═══ Information

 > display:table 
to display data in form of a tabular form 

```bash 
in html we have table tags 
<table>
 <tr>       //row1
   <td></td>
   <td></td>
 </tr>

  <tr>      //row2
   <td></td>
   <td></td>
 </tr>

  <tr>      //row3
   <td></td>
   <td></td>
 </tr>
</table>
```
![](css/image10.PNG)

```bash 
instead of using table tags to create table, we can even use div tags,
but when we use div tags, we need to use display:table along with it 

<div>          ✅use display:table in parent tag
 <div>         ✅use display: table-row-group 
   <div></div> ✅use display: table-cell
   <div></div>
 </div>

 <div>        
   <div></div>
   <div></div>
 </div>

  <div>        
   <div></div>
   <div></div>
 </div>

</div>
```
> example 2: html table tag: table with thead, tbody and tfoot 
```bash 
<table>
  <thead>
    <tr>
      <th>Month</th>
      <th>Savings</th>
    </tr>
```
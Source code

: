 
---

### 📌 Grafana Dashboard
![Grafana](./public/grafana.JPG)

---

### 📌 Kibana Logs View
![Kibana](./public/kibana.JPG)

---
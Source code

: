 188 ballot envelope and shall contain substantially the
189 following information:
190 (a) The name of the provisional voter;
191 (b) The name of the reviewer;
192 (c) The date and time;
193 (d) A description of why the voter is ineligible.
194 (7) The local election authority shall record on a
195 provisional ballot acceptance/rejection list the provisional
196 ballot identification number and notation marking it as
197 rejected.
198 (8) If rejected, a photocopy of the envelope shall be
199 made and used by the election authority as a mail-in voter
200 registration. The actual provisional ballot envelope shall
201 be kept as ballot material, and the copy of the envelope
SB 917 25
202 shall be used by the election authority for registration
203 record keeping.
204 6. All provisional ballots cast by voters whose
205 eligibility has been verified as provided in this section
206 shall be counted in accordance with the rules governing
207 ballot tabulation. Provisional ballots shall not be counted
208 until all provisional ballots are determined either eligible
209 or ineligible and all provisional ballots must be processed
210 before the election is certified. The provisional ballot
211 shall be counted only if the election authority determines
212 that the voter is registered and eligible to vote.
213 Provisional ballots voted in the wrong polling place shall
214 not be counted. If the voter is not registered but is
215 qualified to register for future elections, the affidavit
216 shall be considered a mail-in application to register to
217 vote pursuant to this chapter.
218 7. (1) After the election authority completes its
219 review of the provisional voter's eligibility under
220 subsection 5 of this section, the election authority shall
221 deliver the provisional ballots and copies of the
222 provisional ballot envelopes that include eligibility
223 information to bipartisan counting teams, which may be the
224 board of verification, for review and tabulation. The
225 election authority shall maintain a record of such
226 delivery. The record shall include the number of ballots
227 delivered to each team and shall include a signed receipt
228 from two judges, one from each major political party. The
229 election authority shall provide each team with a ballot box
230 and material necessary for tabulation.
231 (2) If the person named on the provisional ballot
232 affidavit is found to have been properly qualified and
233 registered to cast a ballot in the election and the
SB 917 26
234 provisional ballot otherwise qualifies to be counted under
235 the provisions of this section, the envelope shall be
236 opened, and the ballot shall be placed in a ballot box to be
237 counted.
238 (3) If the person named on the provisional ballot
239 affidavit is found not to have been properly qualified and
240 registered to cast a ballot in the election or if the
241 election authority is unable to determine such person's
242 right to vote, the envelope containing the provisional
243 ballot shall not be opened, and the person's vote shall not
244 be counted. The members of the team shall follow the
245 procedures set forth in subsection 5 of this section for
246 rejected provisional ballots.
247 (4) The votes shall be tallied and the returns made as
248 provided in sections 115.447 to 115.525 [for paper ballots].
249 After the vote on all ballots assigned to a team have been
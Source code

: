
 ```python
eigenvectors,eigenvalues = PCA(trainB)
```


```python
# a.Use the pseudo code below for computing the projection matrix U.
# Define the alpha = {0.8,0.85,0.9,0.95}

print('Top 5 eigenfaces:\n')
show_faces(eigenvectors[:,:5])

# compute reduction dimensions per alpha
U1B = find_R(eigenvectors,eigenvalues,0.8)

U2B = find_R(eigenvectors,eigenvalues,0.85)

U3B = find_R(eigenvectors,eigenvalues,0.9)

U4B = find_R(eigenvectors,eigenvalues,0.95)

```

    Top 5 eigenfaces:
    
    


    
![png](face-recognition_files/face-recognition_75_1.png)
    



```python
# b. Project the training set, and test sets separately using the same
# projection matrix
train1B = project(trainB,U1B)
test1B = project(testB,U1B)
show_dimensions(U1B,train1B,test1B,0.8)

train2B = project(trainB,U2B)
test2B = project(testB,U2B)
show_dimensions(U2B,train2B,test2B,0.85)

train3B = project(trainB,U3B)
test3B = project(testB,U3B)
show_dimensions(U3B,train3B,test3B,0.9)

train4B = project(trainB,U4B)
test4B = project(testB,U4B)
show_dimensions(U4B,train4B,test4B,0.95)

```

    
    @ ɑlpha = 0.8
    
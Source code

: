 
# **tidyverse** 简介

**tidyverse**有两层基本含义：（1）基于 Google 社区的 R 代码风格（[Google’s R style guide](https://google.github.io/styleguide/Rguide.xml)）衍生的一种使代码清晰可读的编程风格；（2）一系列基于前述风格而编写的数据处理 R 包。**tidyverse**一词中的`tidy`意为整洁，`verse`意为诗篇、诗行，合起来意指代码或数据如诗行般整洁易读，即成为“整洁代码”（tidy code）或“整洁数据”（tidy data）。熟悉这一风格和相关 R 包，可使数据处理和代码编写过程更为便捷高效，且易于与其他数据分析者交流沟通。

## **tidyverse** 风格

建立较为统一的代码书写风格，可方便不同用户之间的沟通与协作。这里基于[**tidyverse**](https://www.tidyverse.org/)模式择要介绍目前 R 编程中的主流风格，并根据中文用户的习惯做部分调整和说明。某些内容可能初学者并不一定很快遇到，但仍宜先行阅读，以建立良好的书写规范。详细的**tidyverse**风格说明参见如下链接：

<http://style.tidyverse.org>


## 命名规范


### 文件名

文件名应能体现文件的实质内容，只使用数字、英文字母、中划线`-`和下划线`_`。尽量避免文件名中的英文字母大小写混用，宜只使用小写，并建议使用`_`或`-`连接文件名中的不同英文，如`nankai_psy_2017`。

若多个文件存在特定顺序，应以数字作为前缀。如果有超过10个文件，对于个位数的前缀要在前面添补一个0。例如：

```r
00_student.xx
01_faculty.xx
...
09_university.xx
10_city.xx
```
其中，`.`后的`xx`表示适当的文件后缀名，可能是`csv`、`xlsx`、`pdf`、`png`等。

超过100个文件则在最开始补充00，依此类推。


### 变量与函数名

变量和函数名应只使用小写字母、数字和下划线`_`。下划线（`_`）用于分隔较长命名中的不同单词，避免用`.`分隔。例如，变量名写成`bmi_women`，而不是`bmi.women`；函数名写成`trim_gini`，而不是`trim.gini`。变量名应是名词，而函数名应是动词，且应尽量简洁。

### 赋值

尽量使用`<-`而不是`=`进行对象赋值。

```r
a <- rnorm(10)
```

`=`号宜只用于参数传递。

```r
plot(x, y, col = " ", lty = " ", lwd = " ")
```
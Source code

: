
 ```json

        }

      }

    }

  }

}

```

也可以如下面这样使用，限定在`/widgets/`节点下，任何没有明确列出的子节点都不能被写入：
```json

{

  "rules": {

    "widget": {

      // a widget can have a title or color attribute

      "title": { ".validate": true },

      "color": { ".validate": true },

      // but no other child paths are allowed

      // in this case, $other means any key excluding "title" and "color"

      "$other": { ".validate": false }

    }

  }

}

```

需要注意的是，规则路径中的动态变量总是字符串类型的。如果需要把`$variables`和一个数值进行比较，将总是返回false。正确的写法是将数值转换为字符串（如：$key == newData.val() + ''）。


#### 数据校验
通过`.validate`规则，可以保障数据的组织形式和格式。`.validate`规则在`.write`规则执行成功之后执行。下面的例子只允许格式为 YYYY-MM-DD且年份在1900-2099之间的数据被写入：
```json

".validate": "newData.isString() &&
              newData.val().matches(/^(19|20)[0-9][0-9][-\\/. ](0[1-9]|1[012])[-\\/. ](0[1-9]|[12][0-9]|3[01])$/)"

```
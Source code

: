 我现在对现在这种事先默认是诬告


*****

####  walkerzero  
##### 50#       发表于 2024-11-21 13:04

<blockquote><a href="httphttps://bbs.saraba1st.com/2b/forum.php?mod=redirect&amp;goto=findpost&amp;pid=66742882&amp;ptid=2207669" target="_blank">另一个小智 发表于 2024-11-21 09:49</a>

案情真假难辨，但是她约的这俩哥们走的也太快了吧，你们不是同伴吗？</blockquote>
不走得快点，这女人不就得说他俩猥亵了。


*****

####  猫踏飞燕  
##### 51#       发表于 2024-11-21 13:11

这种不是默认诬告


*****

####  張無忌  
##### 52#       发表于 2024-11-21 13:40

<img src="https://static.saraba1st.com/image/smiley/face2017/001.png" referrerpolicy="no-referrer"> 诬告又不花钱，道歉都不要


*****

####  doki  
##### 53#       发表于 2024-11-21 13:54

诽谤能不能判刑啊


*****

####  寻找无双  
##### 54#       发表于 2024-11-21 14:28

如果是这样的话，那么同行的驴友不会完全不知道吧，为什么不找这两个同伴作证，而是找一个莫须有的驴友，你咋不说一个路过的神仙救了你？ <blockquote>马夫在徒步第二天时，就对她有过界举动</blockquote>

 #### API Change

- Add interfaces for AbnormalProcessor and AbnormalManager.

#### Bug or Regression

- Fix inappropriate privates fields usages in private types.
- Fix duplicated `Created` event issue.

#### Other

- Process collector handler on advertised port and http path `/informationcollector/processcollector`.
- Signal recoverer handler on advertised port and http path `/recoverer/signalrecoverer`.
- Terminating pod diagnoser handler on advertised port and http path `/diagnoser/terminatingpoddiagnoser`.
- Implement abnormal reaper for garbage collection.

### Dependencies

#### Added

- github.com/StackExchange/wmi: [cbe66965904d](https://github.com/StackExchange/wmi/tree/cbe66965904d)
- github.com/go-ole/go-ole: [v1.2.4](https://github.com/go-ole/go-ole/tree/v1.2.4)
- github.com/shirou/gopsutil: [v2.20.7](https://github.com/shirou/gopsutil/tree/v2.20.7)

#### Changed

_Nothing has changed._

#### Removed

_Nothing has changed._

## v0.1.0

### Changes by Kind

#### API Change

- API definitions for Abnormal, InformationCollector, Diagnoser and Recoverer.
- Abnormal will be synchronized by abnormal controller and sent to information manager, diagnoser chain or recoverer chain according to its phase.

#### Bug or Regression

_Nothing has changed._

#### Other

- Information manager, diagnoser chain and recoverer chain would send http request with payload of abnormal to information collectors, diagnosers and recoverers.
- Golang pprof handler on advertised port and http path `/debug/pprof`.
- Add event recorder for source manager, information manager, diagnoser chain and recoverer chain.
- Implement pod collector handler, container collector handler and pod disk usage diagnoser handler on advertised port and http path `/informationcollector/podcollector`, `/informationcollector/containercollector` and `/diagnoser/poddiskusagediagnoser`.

══════

## [To do]
What is needed is every line from the data above that includes the string "mail", copied out.

## [Answer below]
199 made and used by the election authority as a mail-in voter
216 shall be considered a mail-in application to register to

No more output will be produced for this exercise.